Ghana to lose over $600 million due to falling gold prices

Ghana to lose over $600 million due to falling gold prices

1397881261gold-barsThe Minerals Com­mission is predicting that Ghana will lose 500,000 ounces of gold this year as result of a declining gold prices, which has force some mining companies to suspend their operations.

Gold Production for 2014 is estimated at 3.1 million ounces, from an initial target of 3.6million, an Assistant Manager at the Minerals Commission, Daniel Krampah, has stated.

“We will definitely record lower volumes this year,” he said, add­ing that, some companies have placed their mines under care and maintenance.

The price of an ounce of gold as at last Friday goes for $1,299.71, according to Bloomberg. Suppos­ing this price remains the same throughout the year, Ghana would be losing $649,855,000 in revenue due to the 500,000 ounces shortfall.

Ghana’s gold production climbed to a record 4.3 million ounces in 2012 from 3.6 mil­lion ounces the previous year after prices reached a record high in September 2011.

The nation produced 107.9 metric tons of gold in 2013, making it the eighth- biggest producer, accord­ing to data from Thomson Reuters.

Gold accounts for around 90 percent of total mineral output in Ghana. The min­ing sector, especially gold, continues to rake in billions of dollars every year, with the commodity currently leading the country’s export earnings, surpassing cocoa, which had for a long time been the country’s biggest export earner. On average, the sector has contributed about $2 billion per annum to Ghana’s GDP in the last decade.

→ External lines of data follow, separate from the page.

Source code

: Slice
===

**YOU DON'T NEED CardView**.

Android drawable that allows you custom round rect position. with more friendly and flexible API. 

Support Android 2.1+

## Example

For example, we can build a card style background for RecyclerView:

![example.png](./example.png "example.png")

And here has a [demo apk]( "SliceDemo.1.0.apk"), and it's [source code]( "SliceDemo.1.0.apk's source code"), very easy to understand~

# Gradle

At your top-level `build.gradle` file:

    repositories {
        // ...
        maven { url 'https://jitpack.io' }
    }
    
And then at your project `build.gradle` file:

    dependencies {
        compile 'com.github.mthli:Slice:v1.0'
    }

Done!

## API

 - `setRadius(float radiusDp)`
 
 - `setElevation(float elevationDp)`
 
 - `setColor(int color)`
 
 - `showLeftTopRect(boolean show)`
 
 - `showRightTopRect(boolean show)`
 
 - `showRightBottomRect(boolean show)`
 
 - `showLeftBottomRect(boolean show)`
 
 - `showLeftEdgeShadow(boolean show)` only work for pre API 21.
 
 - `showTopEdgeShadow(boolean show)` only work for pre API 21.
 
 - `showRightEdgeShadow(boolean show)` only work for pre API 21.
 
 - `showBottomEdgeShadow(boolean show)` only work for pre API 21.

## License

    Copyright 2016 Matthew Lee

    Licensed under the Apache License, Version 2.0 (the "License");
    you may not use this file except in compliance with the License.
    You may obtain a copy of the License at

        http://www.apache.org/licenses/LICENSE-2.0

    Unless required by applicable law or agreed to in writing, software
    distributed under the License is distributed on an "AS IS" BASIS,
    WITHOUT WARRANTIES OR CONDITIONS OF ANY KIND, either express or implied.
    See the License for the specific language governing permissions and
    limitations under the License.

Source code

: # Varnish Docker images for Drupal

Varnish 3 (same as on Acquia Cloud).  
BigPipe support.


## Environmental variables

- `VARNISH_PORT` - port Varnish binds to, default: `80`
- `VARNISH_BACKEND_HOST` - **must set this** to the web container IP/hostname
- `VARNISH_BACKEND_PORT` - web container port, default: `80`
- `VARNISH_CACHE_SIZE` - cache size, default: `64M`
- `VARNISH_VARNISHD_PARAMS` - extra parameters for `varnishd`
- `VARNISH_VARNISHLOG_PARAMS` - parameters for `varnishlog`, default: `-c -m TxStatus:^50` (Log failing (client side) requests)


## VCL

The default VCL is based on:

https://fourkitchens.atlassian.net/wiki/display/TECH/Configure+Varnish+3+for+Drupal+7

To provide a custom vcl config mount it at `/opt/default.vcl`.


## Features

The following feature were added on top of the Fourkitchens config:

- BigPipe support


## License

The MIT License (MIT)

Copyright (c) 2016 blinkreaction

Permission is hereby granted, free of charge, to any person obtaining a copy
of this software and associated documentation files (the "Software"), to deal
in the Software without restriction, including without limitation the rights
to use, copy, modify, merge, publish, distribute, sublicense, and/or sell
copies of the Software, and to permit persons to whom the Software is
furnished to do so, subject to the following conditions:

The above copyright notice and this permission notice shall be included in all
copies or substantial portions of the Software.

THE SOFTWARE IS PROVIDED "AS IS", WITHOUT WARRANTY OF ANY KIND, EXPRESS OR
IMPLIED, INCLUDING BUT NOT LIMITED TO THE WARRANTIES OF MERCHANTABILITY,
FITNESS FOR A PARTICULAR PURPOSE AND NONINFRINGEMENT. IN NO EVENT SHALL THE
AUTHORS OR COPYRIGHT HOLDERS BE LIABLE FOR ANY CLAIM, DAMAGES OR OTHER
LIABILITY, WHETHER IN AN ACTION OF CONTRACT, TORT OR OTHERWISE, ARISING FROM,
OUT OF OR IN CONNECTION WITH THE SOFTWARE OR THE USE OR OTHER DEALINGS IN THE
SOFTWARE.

However, as most of the gold mining concessions belong to private investors, the mining sector’s contri­bution to Ghana’s GDP does not mean that the revenues belong to the Government and people of Ghana.

Generally, the govern­ment retains just a 10% carrying interest in min­ing companies to which it grants a license. So legally, that is all Ghana and Ghana­ians may own in the mining operations in Ghana, other than for various levies, fees, licenses, taxes and royalties that the government impos­es on mining companies.

Ghanaian economy slowed sharply in the third quarter of 2013 and rose a meager 0.5 percent over the previous quarter, down from a 3.9 percent expansion in the previous three-month period due to a sharp fall in global gold prices, which prompted some mines to cut production.